Employers often believe there is no way to avoid employee claims and lawsuits, so they do nothing at all to prevent them. Or, employers, especially small employers, try to avoid any conflicts with employees and take a hands-off approach to managing employees for fear of causing a claim or lawsuit. Unfortunately, these passive approaches are not stemming claims, especially in California. As reported by the California Chamber of Commerce, employment claims and suits are on the rise, with wage and hour class action suits and retaliation claims leading the charge. Understanding the ever changing federal, state, and local laws affecting the employment relationship is critical to avoiding and reducing these costly suits. While nothing can prevent an employee from suing, the “do nothing approach” typically increases the probability, difficulty, and expense of employee lawsuits. But, employers can take some simple steps to reduce the risks of employment claims.
First, employers need to document the employment relationship. This means having clear and written discrimination, harassment, and retaliation policies that are not simply posted in a break room. Documenting that the employer is telling its employees about these policies and that employees are hearing them is essential. Documentation could be as simple as content-specific sign-in sheets at mandatory training meetings and keeping copies of the training materials. It also means writing up accurate employee evaluations, documenting warnings and disciplinary events, and memorializing review of the evaluations and disciplinary measures with the employee. And, obtain the employees signature on evaluation and warnings/discipline documents.
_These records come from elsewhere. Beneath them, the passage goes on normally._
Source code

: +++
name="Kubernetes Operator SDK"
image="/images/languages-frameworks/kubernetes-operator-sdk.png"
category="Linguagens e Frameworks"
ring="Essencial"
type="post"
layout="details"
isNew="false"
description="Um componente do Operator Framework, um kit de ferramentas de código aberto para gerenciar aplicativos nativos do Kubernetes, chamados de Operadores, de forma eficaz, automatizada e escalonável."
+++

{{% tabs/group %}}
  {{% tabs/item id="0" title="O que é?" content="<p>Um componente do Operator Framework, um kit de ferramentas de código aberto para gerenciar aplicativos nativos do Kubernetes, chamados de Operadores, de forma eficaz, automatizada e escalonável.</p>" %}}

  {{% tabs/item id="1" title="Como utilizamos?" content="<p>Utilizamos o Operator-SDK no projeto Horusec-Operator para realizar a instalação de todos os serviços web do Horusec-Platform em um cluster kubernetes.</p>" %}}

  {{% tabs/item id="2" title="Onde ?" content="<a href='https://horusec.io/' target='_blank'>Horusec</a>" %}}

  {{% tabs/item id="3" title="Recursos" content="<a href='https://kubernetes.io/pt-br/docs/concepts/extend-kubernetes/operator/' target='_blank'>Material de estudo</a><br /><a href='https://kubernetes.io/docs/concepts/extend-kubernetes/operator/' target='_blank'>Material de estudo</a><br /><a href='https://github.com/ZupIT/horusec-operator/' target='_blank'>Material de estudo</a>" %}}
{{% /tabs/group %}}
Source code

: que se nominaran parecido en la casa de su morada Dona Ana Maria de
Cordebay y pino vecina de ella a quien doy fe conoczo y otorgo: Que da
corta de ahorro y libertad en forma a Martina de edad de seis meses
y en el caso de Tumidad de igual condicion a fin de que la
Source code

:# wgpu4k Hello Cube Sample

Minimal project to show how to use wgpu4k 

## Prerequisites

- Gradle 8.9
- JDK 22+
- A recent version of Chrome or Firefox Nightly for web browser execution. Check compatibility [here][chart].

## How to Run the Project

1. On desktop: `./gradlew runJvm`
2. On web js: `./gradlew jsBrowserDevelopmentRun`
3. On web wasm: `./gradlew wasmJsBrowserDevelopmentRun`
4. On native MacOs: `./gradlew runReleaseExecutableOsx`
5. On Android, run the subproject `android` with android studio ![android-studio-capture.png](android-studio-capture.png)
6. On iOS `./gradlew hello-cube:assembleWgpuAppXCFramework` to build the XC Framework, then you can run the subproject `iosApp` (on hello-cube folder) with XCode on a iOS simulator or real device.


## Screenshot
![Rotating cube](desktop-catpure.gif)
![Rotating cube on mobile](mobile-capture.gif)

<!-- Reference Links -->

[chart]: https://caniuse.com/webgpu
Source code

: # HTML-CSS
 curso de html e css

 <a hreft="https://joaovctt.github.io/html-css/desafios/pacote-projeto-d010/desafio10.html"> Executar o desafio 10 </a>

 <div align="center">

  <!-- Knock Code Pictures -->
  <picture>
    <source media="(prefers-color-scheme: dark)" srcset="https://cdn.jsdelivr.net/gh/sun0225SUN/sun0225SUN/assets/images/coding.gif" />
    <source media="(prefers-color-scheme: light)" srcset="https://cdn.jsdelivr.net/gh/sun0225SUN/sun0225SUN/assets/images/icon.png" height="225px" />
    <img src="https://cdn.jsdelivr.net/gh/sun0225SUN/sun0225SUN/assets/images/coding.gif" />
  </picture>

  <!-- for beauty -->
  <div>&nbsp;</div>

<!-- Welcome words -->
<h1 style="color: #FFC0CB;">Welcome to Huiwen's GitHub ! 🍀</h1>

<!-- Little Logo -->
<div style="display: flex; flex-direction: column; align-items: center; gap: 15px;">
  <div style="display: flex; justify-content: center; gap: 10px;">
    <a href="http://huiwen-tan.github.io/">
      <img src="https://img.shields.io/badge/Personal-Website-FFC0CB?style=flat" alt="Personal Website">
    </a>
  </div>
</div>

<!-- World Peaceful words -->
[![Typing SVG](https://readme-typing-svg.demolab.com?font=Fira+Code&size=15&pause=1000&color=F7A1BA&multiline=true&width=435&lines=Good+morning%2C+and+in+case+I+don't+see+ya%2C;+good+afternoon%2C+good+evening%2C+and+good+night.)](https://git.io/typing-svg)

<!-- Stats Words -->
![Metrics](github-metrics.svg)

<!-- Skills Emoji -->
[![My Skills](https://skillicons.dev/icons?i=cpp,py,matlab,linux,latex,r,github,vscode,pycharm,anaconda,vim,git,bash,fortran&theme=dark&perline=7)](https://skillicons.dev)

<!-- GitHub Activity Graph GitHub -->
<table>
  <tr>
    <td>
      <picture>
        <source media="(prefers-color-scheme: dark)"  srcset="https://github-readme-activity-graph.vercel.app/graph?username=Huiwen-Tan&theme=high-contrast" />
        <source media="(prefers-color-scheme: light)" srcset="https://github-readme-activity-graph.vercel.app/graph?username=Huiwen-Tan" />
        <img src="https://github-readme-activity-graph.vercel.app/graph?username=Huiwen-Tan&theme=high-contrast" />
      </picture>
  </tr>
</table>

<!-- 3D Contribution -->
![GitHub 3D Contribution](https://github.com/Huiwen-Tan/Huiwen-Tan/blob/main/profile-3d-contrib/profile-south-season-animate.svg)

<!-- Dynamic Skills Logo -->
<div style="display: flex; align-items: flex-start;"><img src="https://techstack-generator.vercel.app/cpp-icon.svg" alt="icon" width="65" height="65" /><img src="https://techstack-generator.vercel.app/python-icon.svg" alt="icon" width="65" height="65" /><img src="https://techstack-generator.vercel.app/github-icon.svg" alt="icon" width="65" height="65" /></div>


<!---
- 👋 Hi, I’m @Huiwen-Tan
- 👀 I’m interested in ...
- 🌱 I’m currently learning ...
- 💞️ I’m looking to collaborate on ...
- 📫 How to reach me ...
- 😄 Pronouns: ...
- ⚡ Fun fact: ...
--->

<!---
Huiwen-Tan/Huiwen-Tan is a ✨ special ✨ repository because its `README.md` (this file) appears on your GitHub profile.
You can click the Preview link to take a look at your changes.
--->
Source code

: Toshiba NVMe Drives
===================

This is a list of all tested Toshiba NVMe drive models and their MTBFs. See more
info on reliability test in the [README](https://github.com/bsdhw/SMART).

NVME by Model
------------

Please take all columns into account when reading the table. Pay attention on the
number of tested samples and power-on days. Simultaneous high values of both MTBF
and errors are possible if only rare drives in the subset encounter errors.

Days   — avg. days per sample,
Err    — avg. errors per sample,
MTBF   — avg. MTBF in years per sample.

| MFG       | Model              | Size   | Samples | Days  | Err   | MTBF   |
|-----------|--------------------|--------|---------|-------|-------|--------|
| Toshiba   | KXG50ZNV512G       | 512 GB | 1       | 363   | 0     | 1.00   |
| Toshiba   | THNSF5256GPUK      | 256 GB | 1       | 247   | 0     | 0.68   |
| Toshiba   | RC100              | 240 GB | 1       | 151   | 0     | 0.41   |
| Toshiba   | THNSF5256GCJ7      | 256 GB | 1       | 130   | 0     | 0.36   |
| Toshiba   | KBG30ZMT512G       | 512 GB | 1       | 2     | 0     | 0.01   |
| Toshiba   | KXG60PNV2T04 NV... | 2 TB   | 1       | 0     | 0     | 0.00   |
Be sure employee-specific documents (e.g., employee evaluations, discipline warnings, discipline actions, etc.) are maintained in the employee’s personnel file and that the file is current. Many states, including California, give employees and former employees the right to inspect at least portions of their personnel files. Incomplete personnel files that are inspected or copied by current or former employees (or their attorneys) will make it difficult for employers to later add pre-inspection materials without an accusation that the employer violated the applicable state law or that the materials are a pretext or made up to justify some adverse employment action such as a termination or demotion.
Ultimately, an employee who knows poor performance has been documented is less likely to file suit because a known paper trail exists in the personnel file. And, an interested plaintiff’s attorney seeing a well-documented personnel file might reconsider taking on a claim or suit arising from that employment relationship. A good general rule for employers is: If it isn’t in writing, it didn’t happen. So, document the file.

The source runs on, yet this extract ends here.